Click on either site, and start looking around. There is a lot of interesting information there about streamflows and hydrographs and surface water and groundwater and water quality and water quantity. A person can really learn a lot—as long as that person isn’t looking for information about Central Oregon.

What is noticeably absent from both sites is significant data about the water situation in Crook or Deschutes Counties. While there are occasional reference to the waters of the two counties and good data on the state of the reservoirs, there is almost nothing about the changing dynamics of the water situation in our communities.

In fact, if you pull up a map of water testing sites or a map of water quality monitoring locations, Crook and Deschutes really jump out at you: because the map is simply blank.

Now this absence of data doesn’t suggest that there isn’t any water in our area. We all know that’s not true. Nor does it mean that the water situation in Central Oregon isn’t relevant or important to the state or federal government. They simly don’t have the resources to study and keep track of everything they might like.

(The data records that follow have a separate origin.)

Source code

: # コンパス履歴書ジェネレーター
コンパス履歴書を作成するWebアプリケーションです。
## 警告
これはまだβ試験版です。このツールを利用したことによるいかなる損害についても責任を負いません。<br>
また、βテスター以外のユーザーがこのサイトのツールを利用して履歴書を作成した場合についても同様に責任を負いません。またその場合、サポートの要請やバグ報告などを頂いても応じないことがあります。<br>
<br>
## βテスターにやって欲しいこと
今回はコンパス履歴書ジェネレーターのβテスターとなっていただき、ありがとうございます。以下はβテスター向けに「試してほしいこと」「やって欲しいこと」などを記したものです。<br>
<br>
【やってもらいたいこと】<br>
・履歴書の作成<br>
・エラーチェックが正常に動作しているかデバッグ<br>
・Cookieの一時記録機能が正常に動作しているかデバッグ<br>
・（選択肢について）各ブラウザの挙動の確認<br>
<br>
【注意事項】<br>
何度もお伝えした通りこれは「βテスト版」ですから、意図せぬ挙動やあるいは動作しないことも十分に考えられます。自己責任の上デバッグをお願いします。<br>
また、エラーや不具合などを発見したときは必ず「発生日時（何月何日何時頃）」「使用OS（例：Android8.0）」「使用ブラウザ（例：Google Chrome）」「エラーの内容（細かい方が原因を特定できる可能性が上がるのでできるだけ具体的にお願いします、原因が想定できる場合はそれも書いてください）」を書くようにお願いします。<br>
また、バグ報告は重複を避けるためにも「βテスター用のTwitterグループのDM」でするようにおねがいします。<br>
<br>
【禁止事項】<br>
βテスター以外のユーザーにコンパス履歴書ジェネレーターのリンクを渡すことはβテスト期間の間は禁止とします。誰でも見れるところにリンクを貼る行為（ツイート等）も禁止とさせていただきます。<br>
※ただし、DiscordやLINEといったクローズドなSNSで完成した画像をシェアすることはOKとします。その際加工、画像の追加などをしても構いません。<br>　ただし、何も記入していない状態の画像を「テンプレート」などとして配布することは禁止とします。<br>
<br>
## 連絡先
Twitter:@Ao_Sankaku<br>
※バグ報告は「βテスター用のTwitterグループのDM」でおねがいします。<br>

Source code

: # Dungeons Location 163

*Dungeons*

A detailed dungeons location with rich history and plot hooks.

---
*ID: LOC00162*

What it does suggest to me is that if we are going to use and manage water wisely for ourselves and for future generations in this part of the world, we are pretty much on our own.

That’s why today’s summit is so important. It is a chance for all of us to get on the same page about the water situation. It’s a chance for all of us to hear from the experts at the same time. It’s a chance for us to hear each other ask questions, and to hear the answers to those questions. It’s a chance to think about water means to our region and to the quality of our lives and the lives of our children.

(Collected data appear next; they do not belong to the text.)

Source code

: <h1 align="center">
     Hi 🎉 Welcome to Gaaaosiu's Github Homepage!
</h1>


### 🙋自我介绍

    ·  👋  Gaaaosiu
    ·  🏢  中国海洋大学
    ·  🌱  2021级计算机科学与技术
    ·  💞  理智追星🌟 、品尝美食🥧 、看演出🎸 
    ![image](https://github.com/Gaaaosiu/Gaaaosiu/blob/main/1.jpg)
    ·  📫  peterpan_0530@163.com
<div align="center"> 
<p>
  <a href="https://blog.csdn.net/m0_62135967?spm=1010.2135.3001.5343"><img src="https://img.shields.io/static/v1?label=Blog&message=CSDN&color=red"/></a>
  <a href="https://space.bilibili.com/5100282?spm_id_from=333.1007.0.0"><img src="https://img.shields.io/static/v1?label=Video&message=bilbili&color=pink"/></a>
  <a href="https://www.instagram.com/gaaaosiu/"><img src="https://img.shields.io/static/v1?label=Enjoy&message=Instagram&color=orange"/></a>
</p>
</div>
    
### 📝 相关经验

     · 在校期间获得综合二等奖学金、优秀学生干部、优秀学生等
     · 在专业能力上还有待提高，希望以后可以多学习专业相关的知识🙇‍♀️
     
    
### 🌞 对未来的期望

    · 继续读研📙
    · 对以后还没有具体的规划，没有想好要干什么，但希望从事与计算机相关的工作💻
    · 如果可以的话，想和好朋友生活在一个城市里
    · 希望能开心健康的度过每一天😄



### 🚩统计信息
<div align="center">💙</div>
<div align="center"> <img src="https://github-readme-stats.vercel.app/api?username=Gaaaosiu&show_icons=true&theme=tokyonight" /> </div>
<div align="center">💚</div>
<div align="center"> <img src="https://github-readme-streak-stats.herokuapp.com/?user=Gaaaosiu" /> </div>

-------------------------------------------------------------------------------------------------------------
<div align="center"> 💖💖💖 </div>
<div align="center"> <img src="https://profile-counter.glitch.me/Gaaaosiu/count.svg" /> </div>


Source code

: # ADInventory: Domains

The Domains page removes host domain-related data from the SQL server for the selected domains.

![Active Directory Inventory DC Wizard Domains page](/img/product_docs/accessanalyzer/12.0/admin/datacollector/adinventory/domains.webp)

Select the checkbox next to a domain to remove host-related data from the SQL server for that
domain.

I want to take a minute and thank the people that put this together:

First, I want to thank the Crook County Natural Resources Planning Committee which has been relentless about keeping this issue at the forefront of local conversations about how we are going to grow and develop as a community. There is so much on the plates of all local governments in these busy times that without a champion, these issues could easily get pushed aside. As long as the Natural Resource Planning Committee is around, I am confident that won’t happen.

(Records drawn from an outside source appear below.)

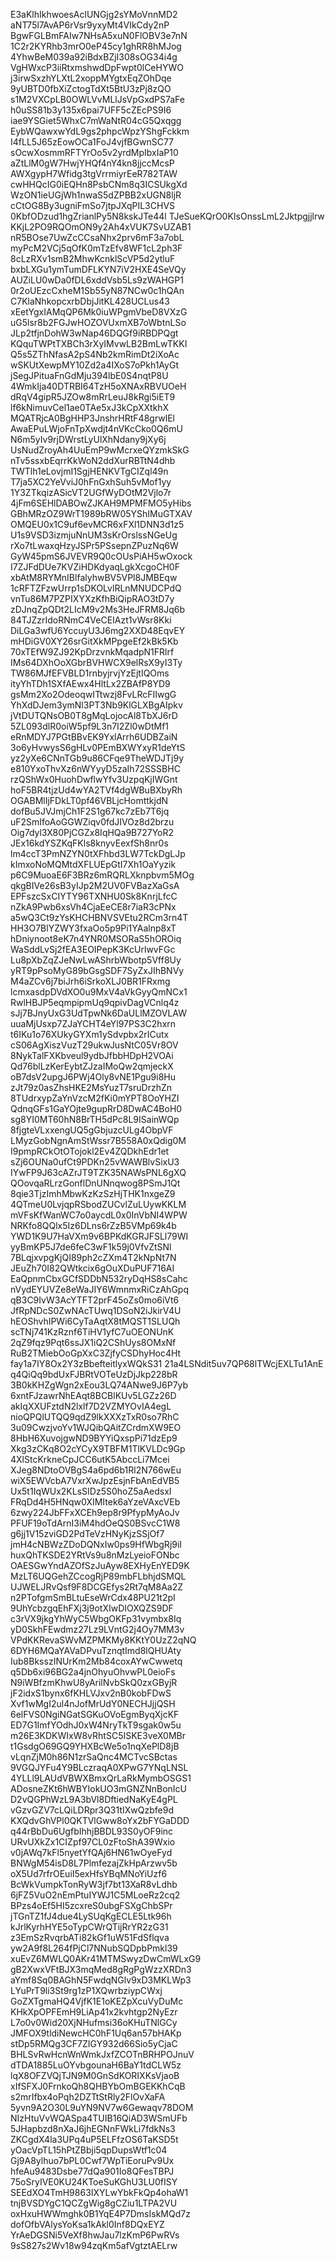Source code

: E3aKlhIkhwoesAclUNGjg2sYMoVnnMD2
aNT75l7AvAP6rVsr9yxyMt4VIkCdy2nP
BgwFGLBmFAIw7NHsA5xuN0FlOBV3e7nN
1C2r2KYRhb3mrO0eP45cy1ghRR8hMJog
4YhwBeM039a92iBdxBZjI308sOG34i4g
VgHWxcP3iiRtxmshwdDpFwpt0lCeHYWO
j3irwSxzhYLXtL2xoppMYgtxEqZOhDqe
9yUBTD0fbXiZctogTdXt5BtU3zPj8zQO
s1M2VXCpLB0OWLVvMLlJsVpGxdPS7aFe
h0uSS81b3y135x6pai7UFF5cZEcPS9I6
iae9YSGiet5WhxC7mWaNtR04cG5Qxqgg
EybWQawxwYdL9gs2phpcWpzYShgFckkm
I4fLL5J65zEowOCa1FoJ4vjfBGwnSC77
sOcwXosmmRFTYrOo5v2yrdMpIbxIaP10
aZtLlM0gW7HwjYHQf4nY4kn8jjccMcsP
AWXgypH7Wfidg3tgVrrmiyrEeR782TAW
cwHHQcIG0iEQHn8PsbCNm8q3ICSUkgXd
WzON1ieUGjWh1nwaS5dZPBB2xUGN8ljR
cCtOG8By3ugniFmSo7jtpJXqPIL3CHVS
0KbfODzud1hgZrianlPy5N8kskJTe44l
TJeSueKQrO0KIsOnssLmL2Jktpgjjlrw
KKjL2PO9RQOmON9y2Ah4xVUK7SvUZAB1
nR5BOse7UwZcCCsaNhx2prv6mF3a7obL
myPcM2VCj5qOfK0mTzEfv8WF1cL2ph3F
8cLzRXv1smB2MhwKcnklScVP5d2ytluF
bxbLXGu1ymTumDFLKYN7iV2HXE4SeVQy
AUZiLU0wDa0fDL6xddVsb5Ls9zWAHGP1
0r2oUEzcCxheM1Sb55yN87NCw0c1hQAn
C7KlaNhkopcxrbDbjJitKL428UCLus43
xEetYgxIAMqQP6Mk0iuWPgmVbeD8VXzG
uG5lsr8b2FGJwHOZOVUxmXB7oWbtnLSo
JLp2tfjnDohW3wNap46DQGf9iRBDPQgt
KQquTWPtTXBCh3rXyIMvwLB2BmLwTKKI
Q5s5ZThNfasA2pS4Nb2kmRimDt2iXoAc
wSKUtXewpMY10Zd2a4IXoS7oPkh1AyGt
jSegJPituaFnGdMju394lbE0S4nqtP8U
4WmkIja40DTRBI64TzH5oXNAxRBVUOeH
dRqV4gipR5JZOw8mRrLeuJ8kRgi5iET9
lf6kNimuvCel1ae0TAe5xJ3kCpXXtkhX
MQATRjcA0BgHHP3JnshrHRtF48grwlEl
AwaEPuLWjoFnTpXwdjt4nVKcCko0Q6mU
N6m5yIv9rjDWrstLyUlXhNdany9jXy6j
UsNudZroyAh4UuEmP9wMcrxeQYzmkSkG
nTv5ssxbEqrrKkWoN2ddXurRBTtN4dhb
TWTlh1eLovjmI1SgjHENKVTgCIZql49n
T7ja5XC2YeVviJ0hFnGxhSuh5vMof1yy
1Y3ZTkqizASicVT2UGfWyDOtM2Vjlo7r
4jFm6SEHlDABOwZJKAH9MPMFMO5yHibs
GBhMRzOZ9WrT1989bRW05YShIMuGTXAV
OMQEU0x1C9uf6evMCR6xFXl1DNN3d1z5
U1s9VSD3izmjuNnUM3sKrOrslssNGeUg
rXo7tLwaxqHzyJSPr5PSsepnZPuzNq6W
GyW45pmS6JVEVR9Q0cOUsPiAH5wOxock
I7ZJFdDUe7KVZiHDKdyaqLgkXcgoCH0F
xbAtM8RYMnIBlfalyhwBV5VPl8JMBEqw
1cRFTZFzwUrrp1sDKOLvlRLnMNUDCPdQ
vnTu86M7PZPIXYXzKfhBiQipRAO3tD7y
zDJnqZpQDt2LIcM9v2Ms3HeJFRM8Jq6b
84TJZzrIdoRNmC4VeCEIAzt1vWsr8Kki
DiLGa3wfU6YccuyU3J6mg2XXD48EqvEY
mHDiGV0XY26srGitXkMPpgeEf2kBk5Kb
70xTEfW9ZJ92KpDrzvnkMqadpN1FRlrf
IMs64DXhOoXGbrBVHWCX9elRsX9yI3Ty
TW86MJfEFVBLD1rnbyjrvjYzEjtIQOms
ityYhTDh1SXfAEwx4HltLx2ZBAfP8YD9
gsMm2Xo2OdeoqwITtwzj8FvLRcFIIwgG
YhXdDJem3ymNl3PT3Nb9KlGLXBgAIpkv
jVtDUTQNsOB0T8gMqLojocAl8TbXJ6rD
5ZL093dlR0oiW5pf9L3n7I2Zl0wDtMf1
eRnMDYJ7PGtBBvEK9YxlArrh6UDBZaiN
3o6yHvwysS6gHLv0PEmBXWYxyR1deYtS
yz2yXe6CNnTGb9u86CFqe9TheWDJTj9y
e810YxoThvXz6nWYyyD5zaIh72SSSBHC
rzQShWx0HuohDwflwYfv3UzpqKjIWGnt
hoF5BR4tjzUd4wYA2TVf4dgWBuBXbyRh
OGABMlIjFDkLT0pf46VBLjcHomttkjdN
dofBu5JVJmjCh1F2S1g67kc7zEb7T6jq
uF2SmIfoAoGGWZiqv0fdJIVOz8d2brzu
Oig7dyl3X80PjCGZx8IqHQa9B727YoR2
JEx16kdYSZKqFKls8knyvEexfSh8nr0s
lm4ccT3PmNZYN0tXFhbd3LW7TckDgLJp
kImxoNoMQMtdXFLUEpGtI7Xh1OaYyzik
p6C9MuoaE6F3BRz6mRQRLXknpbvm5MOg
qkgBIVe26sB3yIJp2M2UV0FVBazXaGsA
EPFszcSxCIYTY96TXNHU0Sk8KnrjLfcC
nZkA9Pwb6xsVh4CjaEeCE8r7iaR3cPNx
a5wQ3Ct9zYsKHCHBNVSVEtu2RCm3rn4T
HH3O7BlYZWY3fxaOo5p9Pi1YAalnp8xT
hDniynoot8eK7n4YNR0MSORaS5hOROiq
WaSddLvSj2fEA3EOIPepK3KcUrlwvFGc
Lu8pXbZqZJeNwLwAShrbWbotp5Vff8Uy
yRT9pPsoMyG89bGsgSDF7SyZxJIhBNVy
M4aZCv6j7biJrh6iSrkoXLJ0BR1FRxmg
lcmxasdpDVdXO0u9MxV4aVkGyyQmNCx1
RwlHBJP5eqmpipmUq9qpivDagVCnlq4z
sJj7BJnyUxG3UdTpwNk6DaULlMZOVLAW
uuaMjUsxp7ZJaYCHT4eYl97PS3C2hxrn
t6IKu1o76XUkyGYXm1ySdvpbx2rICutx
cS06AgXiszVuzT29ukwJusNtC05Vr8OV
8NykTalFXKbveul9ydbJfbbHDpH2VOAi
Qd76blLzKerEybtZJzaIMoQw2qmjeckX
oB7dsV2upgJ6PWj4Oly8vNE1Pgu9i8Hu
zJt79z0asZhsHKE2MsYuzT7sruDrzhZn
8TUdrxypZaYnVzcM2fKi0mYPT8OoYHZI
QdnqGFs1GaYOjte9gupRrD8DwAC4BoH0
sg8YI0MT60hN8BrTH5dPc8L9ISainWQp
8fjgteVLxxengUQ5gGbjuzcULg4ObpVF
LMyzGobNgnAmStWssr7B558A0xQdig0M
I9pmpRCkOtOTojokl2Ev4ZQDkhEdr1et
sZj6OUNa0ufCt9PDKn25vWAWBlvSixU3
IYwFP9J63cAZrJT9TZK35NAWsPNL6gXQ
QOovqaRLrzGonflDnUNnqwog8PSmJ1Qt
8qie3TjzImhMbwKzKzSzHjTHK1nxgeZ9
4QTmeU0LvjqpRSbodZUCvlZuLUywKKLM
mVFsKfWanWC7o0aycdL0x0InVbNI4WPW
NRKfo8QQlx5Iz6DLns6rZzB5VMp69k4b
YWD1K9U7HaVXm9v6BPKdKGRJFSLl79WI
yyBmKP5J7de6feC3wF1k59j0VfvZtSNl
7BLqjxvpgKjQI89ph2cZXm4T2kNpNt7N
JEuZh70I82QWtkcix6gOuXDuPUF716AI
EaQpnmCbxGCfSDDbN532ryDqHS8sCahc
nVydEYUVZe8eWaJIY6WmnmxRiCzAhGpq
qB3C9IvW3AcYTFT2prF45oZs0mo6iVt6
JfRpNDcS0ZwNAcTUwq1DSoN2iJkirV4U
hEOShvhIPWi6CyTaAqtX8tMQST1SLUQh
scTNj741KzRznf6TiHV1yfC7uOEONUnK
2qZ9fqz9Pqt6ssJX1iQ2CShUys8OMxNf
RuB2TMiebOoGpXxC3ZjfyCSDhyHoc4Ht
fay1a7IY8Ox2Y3zBbefteitlyxWQkS31
21a4LSNdit5uv7QP68lTWcjEXLTu1AnE
q4QiQq9bdUxFJBRtVOTeUzDjJkp228bR
3B0kKHZgWgn2xEou3LQ74ANwe9J6P7yb
6xntFJzawrNhEAqt8BCBlKUv5LGZz26D
akIqXXUFztdN2lxlf7D2VZMYOvIA4egL
nioQPQlUTQQ9qdZ9lkXXXzTxR0so7RhC
3u09CwzjvoYv1WJQibQAitZCrdmXW9EO
8HbH6XuvojgwND9BYYiQxspPi71dzEp9
Xkg3zCKq8O2cYCyX9TBFM1TlKVLDc9Gp
4XlStcKrkneCpJCC6utK5AbccLi7Mcei
XJeg8NDtoOVBgS4a6pd6b1Rl2N766wEu
wiX5EWVcbA7VxrXwJpzEsjnFbAnEdVB5
Ux5t1IqWUx2KLsSIDz5S0hoZ5aAedsxI
FRqDd4H5HNqw0XIMItek6aYzeVAxcVEb
6zwy224JbFFxXCEh9ep8r9PfypMyAoJv
PFUF19oTdArnI3iM4hdOeQS0BSvcC1W8
g6jj1V15zviGD2PdTeVzHNyKjzSSjOf7
jmH4cNBWzZDoDQNxIw0ps9HfWbgRj9iI
huxQhTKSDE2YRtVs9u8nMzLyeioFONbc
OAESGwYndAZOfSzJuAyw8EXHyEnYED9K
MzLT6UQGehZCcogRjP89mbFLbhjdSMQL
UJWELJRvQsf9F8DCGEfys2Rt7qM8Aa2Z
n2PTofgmSmBLtuEseWrCdx48PU21t2pI
9UhYcbzgqEhFXj3j9otXIwDIOXQZS9DF
c3rVX9jkgYhWyC5WbgOKFp31vymbx8Iq
yD0SkhFEwdmz27Lz9LVntG2j4Oy7MM3v
VPdKKRevaSWvMZPMKMy8KKtY0UzZ2qNQ
6DYH6MQaYAVaDPvuTznqtImd8lQHUAty
Iub8BksszINUrKm2Mb84coxAYwCwwetq
q5Db6xi96BG2a4jnOhyuOhvwPL0eioFs
N9iWBfzmKhwU8yArilNvbSkQ0zxGByjR
jF2idxS1bynx6fKHLVJxv2nB0kobFDwS
Xvf1wMgI2ul4nJofMrUdY0NECHJjjQSH
6elFVS0NgiNGatSGKuOVoEgmByqXjcKF
ED7G1ImfYOdhJ0xW4NryTkT9sgak0w5u
m26E3KDKWIxW8vRhtSC5ISKE3veX0MBr
t1GsdgO69GQ9YHXBcWe5o1nqXePlD8jB
vLqnZjM0h86N1zrSaQnc4MCTvcSBctas
9VGQJYFu4Y9BLczraqA0XPwG7YNqLNSL
4YLLl9LAUdVBWXBmxQrLaRkMymbOSGS1
ADosneZKt6hWBYIokUO3mGNZNnBonIcU
D2vQGPhWzL9A3bVl8DftiedNaKyE4gPL
vGzvGZV7cLQiLDRpr3Q31tIXwQzbfe9d
KXQdvGhVPl0QKTVlGww8oYx2bFYGaDDD
q44rBbDu6UgfbIhhjBBDL93S0yOF9inc
URvUXkZx1CIZpf97CL0zFtoShA39Wxio
v0jAWq7kFl5nyetYfQAj6HN61wOyeFyd
BNWgM54isD8L7PlmfezajZkHpArzwv5b
oX5Ud7rfrOEuiI5exHfsYBqMNoYiUzf6
BcWkVumpkTonRyW3jf7bt13XaR8vLdhb
6jFZ5VuO2nEmPtuIYWJ1C5MLoeRz2cq2
BPzs4oEf5HI5zcxreS0ubgFSXgChbSPr
jTGnTZ1fJ4due4LySUqKgECLE5Ltk96h
kJrlKyrhHYE5oTypCWrQTijRrYR2zG31
z3EmSzRvqrbATi82kGf1uW51FdSflqva
yw2A9f8L264fPjCl7NNubSQDpbPmkl39
xuEvZ6MWLQ0AKr41MTMSwyzDwCmWLxG9
gB2XwxVFtBJX3mqMed8gRgPgWzzXRDn3
aYmf8Sq0BAGhN5FwdqNGlv9xD3MKLWp3
LYuPrT9li3St9rg1zP1XQwrbziypCWxj
GoZXTgmaHQ4VjfK1E1oKEZpXcuVyDuMc
KHkXpOPFEmH9LiAp41x2kvhtgp2NyEzr
L7o0v0Wid20XjNHufmsi36oKHuTNlGCy
JMFOX9tldiNewcHC0hF1Uq6an57bHAKp
stDp5RMQg3CF7ZIGY932d66Sio5yCjaC
BHLSvRwHcnWnWmkJxfZCOTnBRHPOJnuV
dTDA1885LuOYvbgounaH6BaY1tdCLW5z
lqX8OFZVQjTJN9M0GnSdKORIXKsVjaoB
xIfSFXJ0FrnkoQh8QHBYbOmBGEKKhCqB
s2mrIfbx4oPqh2DZTtStRly2FlOvXaFA
5yvn9A2O30L9uYN9NV7w6Gewaqv78DOM
NIzHtuVvWQASpa4TUIB16QiAD3WSmUFb
5JHapbzd8nXaJ6jhEGNnFWkLi7fdkNs3
ZKCgdX4la3UPq4uP5ELFfzOS6TaKSD5t
yOacVpTL15hPtZBbji5qpDupsWtf1c04
Gj9A8ylhuo7bPL0Cwf7WpTiEoruPv9Ux
hfeAu9483Dsbe77dQa901Io8QFesTBPJ
75oSryIVE0KU24KToeSuKGhU3LU0fISY
SEEdXO4TmH9863IXYLwYbkFkQp4ohaW1
tnjBVSDYgC1QCZgWig8gCZiu1LTPA2VU
oxHxuHWWmghk0B1YqE4P7DmsIskMQd7z
dofOfbVAlysYoKsa1kAkl0Inf8DQxEYZ
YrAeDGSNi5VeXf8hwJau7lzKmP6PwRVs
9sS827s2Wv18w94zqKm5afVgtztAELrw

Secondly, I would like to thank the water subcommittee of the Natural Resources Planning Committee. Those people are the ones who have organized the venue, planned the speakers, sent out the invitations and otherwise donated their time to make this come together today.

Lastly, I would like to thank a very special person: Sarah Thomas. Without Sarah, none of us would be here today at this event. It was Sarah who pushed—relentlessly and often annoyingly—for the creation of this committee. It has been Sarah who has kept pounding on the desks of the policymakers in our community that water matters. It is Sarah who carries the torch for the environment in my world, mainly because she does so in a way that is positive, humourous and still passionate.

Make no mistake: in the government we have today, passion is still a major currency. The French philosopher La Rouchefocauld observed as far back as 1665, “The simplest person who has passion will be more persuasive than the most eloquent person who has none.” In this era of 24-7 news and instant information via the internet, many of us are beginning to feel fatigued by excess information and lot’s of theory which occupies our time and consumers lots of paper but never seems to move us toward real solutions. What is lacking is the passion that La Rouchefocauld so admired.

What brings you here today is your passion: passion for the land, passion for the water and passion for the people who rely on the land and the water. People like Sarah are making a difference, not because they have PhDs or remarkable and intricate and elegant conservation schemes but simply because they combine the knowledge they have with a passion for results.

I hope when you walk out of here today, you will feel that your time has been well spent. I hope you will see a way to convert passion into progress. Most of all, I hope you will feel a little closer to this great place we call home, and understand what you and we collectively can do to save it for the next generation.

Thanks for coming,and have a good summit.